# What you will do:
Leaving out every picture, quote the data below exactly as it appears.

# Input material:
● ● ● ● ●
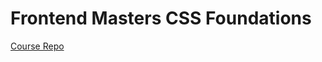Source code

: # Frontend Masters CSS Foundations


[Course Repo](https://github.com/emmabostian/fem-css-foundations)
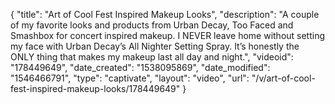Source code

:{
    "title": "Art of Cool Fest Inspired Makeup Looks",
    "description": "A couple of my favorite  looks and products from Urban Decay, Too Faced and Smashbox for concert inspired makeup. I NEVER leave home without setting my face with Urban Decay’s All Nighter Setting Spray. It’s honestly the ONLY thing that makes my makeup last all day and night.",
    "videoid": "178449649",
    "date_created": "1538095869",
    "date_modified": "1546466791",
    "type": "captivate",
    "layout": "video",
    "url": "\/v\/art-of-cool-fest-inspired-makeup-looks\/178449649"
}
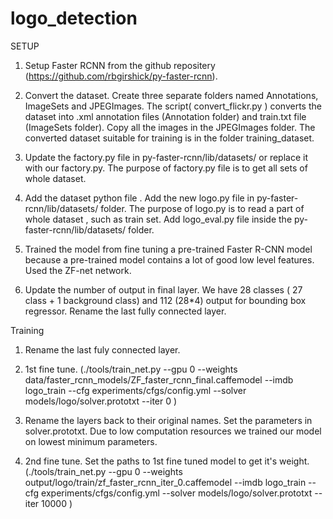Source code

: # logo_detection




SETUP 

1. Setup Faster RCNN from the github repositery (https://github.com/rbgirshick/py-faster-rcnn).

2. Convert the dataset. Create three separate folders named Annotations, ImageSets and JPEGImages. The script( convert_flickr.py ) converts the dataset into .xml annotation files  (Annotation folder) and  train.txt file (ImageSets folder). Copy all the images in the JPEGImages folder. The converted dataset suitable for training is in the folder training_dataset.

3. Update the factory.py file in py-faster-rcnn/lib/datasets/ or replace it with our factory.py. The purpose of factory.py file is to get all sets of whole dataset. 

4. Add the dataset python file . Add the new logo.py file in py-faster-rcnn/lib/datasets/ folder.  The purpose of logo.py is to read a part of whole dataset , such as train set. Add logo_eval.py  file inside the  py-faster-rcnn/lib/datasets/ folder.

5. Trained the model from fine tuning a pre-trained Faster R-CNN model because a pre-trained model contains a lot of good low level features. Used the ZF-net network.

6. Update the number of output in final layer. We have 28 classes ( 27 class + 1 background class) and 112 (28*4) output for bounding box regressor.  Rename the last fully connected layer.



Training

1. Rename the last fuly connected layer.

2. 1st fine tune. (./tools/train_net.py --gpu 0 --weights data/faster_rcnn_models/ZF_faster_rcnn_final.caffemodel --imdb logo_train --cfg experiments/cfgs/config.yml --solver models/logo/solver.prototxt --iter 0 )

3. Rename the layers back to their original names. Set the parameters in solver.prototxt. Due to low computation resources we trained our model on lowest minimum parameters.

4. 2nd fine tune. Set the paths to 1st fine tuned model to get it's weight.  (./tools/train_net.py --gpu 0 --weights output/logo/train/zf_faster_rcnn_iter_0.caffemodel --imdb logo_train --cfg experiments/cfgs/config.yml --solver models/logo/solver.prototxt --iter 10000 )
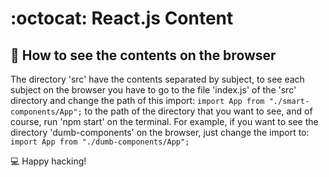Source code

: # :octocat: React.js Content

## :hammer: How to see the contents on the browser

The directory 'src' have the contents separated by subject, to see each subject on the browser you have to go to the file 'index.js' of the 'src' directory and change the path of this import:
`import App from "./smart-components/App";`
to the path of the directory that you want to see, and of course, run 'npm start' on the terminal.
For example, if you want to see the directory 'dumb-components' on the browser, just change the import to:
`import App from "./dumb-components/App";`

:computer: Happy hacking!
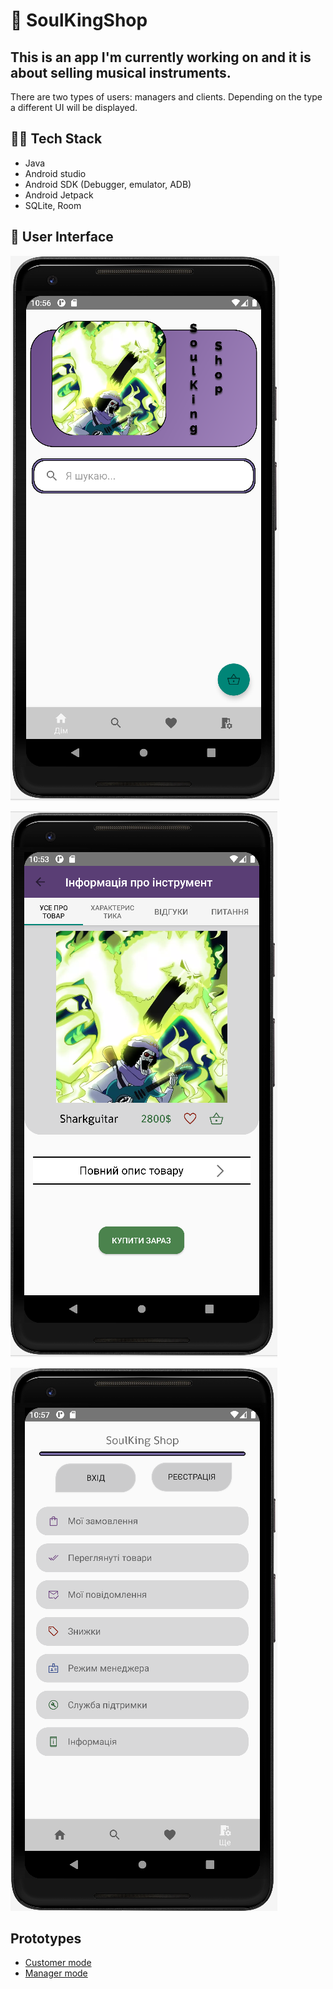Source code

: # 🎸 SoulKingShop
## This is an app I'm currently working on and it is about selling musical instruments. 
There are two types of users: managers and clients. Depending on the type a different UI will be displayed.

## 👨‍💻 Tech Stack
* Java
* Android studio
* Android SDK (Debugger, emulator, ADB)
* Android Jetpack
* SQLite, Room

## 📱 User Interface
![](home_page.png)

![](instrument_information.png)

![](more_page.png) 


## Prototypes
* [Customer mode](https://www.figma.com/proto/fjr0DbynXCJFBPwtsVyRN4/SoulKing-Shop?node-id=1%3A92&starting-point-node-id=1%3A92)
* [Manager mode](https://www.figma.com/proto/fjr0DbynXCJFBPwtsVyRN4/SoulKing-Shop?node-id=73%3A423&starting-point-node-id=73%3A423)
● ● ● ● ●
# Response area:
Source code

: # Frontend Masters CSS Foundations


[Course Repo](https://github.com/emmabostian/fem-css-foundations)
Source code

:{
    "title": "Art of Cool Fest Inspired Makeup Looks",
    "description": "A couple of my favorite  looks and products from Urban Decay, Too Faced and Smashbox for concert inspired makeup. I NEVER leave home without setting my face with Urban Decay’s All Nighter Setting Spray. It’s honestly the ONLY thing that makes my makeup last all day and night.",
    "videoid": "178449649",
    "date_created": "1538095869",
    "date_modified": "1546466791",
    "type": "captivate",
    "layout": "video",
    "url": "\/v\/art-of-cool-fest-inspired-makeup-looks\/178449649"
}
Source code

: # logo_detection




SETUP 

1. Setup Faster RCNN from the github repositery (https://github.com/rbgirshick/py-faster-rcnn).

2. Convert the dataset. Create three separate folders named Annotations, ImageSets and JPEGImages. The script( convert_flickr.py ) converts the dataset into .xml annotation files  (Annotation folder) and  train.txt file (ImageSets folder). Copy all the images in the JPEGImages folder. The converted dataset suitable for training is in the folder training_dataset.

3. Update the factory.py file in py-faster-rcnn/lib/datasets/ or replace it with our factory.py. The purpose of factory.py file is to get all sets of whole dataset. 

4. Add the dataset python file . Add the new logo.py file in py-faster-rcnn/lib/datasets/ folder.  The purpose of logo.py is to read a part of whole dataset , such as train set. Add logo_eval.py  file inside the  py-faster-rcnn/lib/datasets/ folder.

5. Trained the model from fine tuning a pre-trained Faster R-CNN model because a pre-trained model contains a lot of good low level features. Used the ZF-net network.

6. Update the number of output in final layer. We have 28 classes ( 27 class + 1 background class) and 112 (28*4) output for bounding box regressor.  Rename the last fully connected layer.



Training

1. Rename the last fuly connected layer.

2. 1st fine tune. (./tools/train_net.py --gpu 0 --weights data/faster_rcnn_models/ZF_faster_rcnn_final.caffemodel --imdb logo_train --cfg experiments/cfgs/config.yml --solver models/logo/solver.prototxt --iter 0 )

3. Rename the layers back to their original names. Set the parameters in solver.prototxt. Due to low computation resources we trained our model on lowest minimum parameters.

4. 2nd fine tune. Set the paths to 1st fine tuned model to get it's weight.  (./tools/train_net.py --gpu 0 --weights output/logo/train/zf_faster_rcnn_iter_0.caffemodel --imdb logo_train --cfg experiments/cfgs/config.yml --solver models/logo/solver.prototxt --iter 10000 )
Source code

: # :octocat: React.js Content

## :hammer: How to see the contents on the browser

The directory 'src' have the contents separated by subject, to see each subject on the browser you have to go to the file 'index.js' of the 'src' directory and change the path of this import:
`import App from "./smart-components/App";`
to the path of the directory that you want to see, and of course, run 'npm start' on the terminal.
For example, if you want to see the directory 'dumb-components' on the browser, just change the import to:
`import App from "./dumb-components/App";`

:computer: Happy hacking!
Source code

: # 🎸 SoulKingShop
## This is an app I'm currently working on and it is about selling musical instruments. 
There are two types of users: managers and clients. Depending on the type a different UI will be displayed.

## 👨‍💻 Tech Stack
* Java
* Android studio
* Android SDK (Debugger, emulator, ADB)
* Android Jetpack
* SQLite, Room

## 📱 User Interface
![](home_page.png)

![](instrument_information.png)

![](more_page.png) 


## Prototypes
* [Customer mode](https://www.figma.com/proto/fjr0DbynXCJFBPwtsVyRN4/SoulKing-Shop?node-id=1%3A92&starting-point-node-id=1%3A92)
* [Manager mode](https://www.figma.com/proto/fjr0DbynXCJFBPwtsVyRN4/SoulKing-Shop?node-id=73%3A423&starting-point-node-id=73%3A423)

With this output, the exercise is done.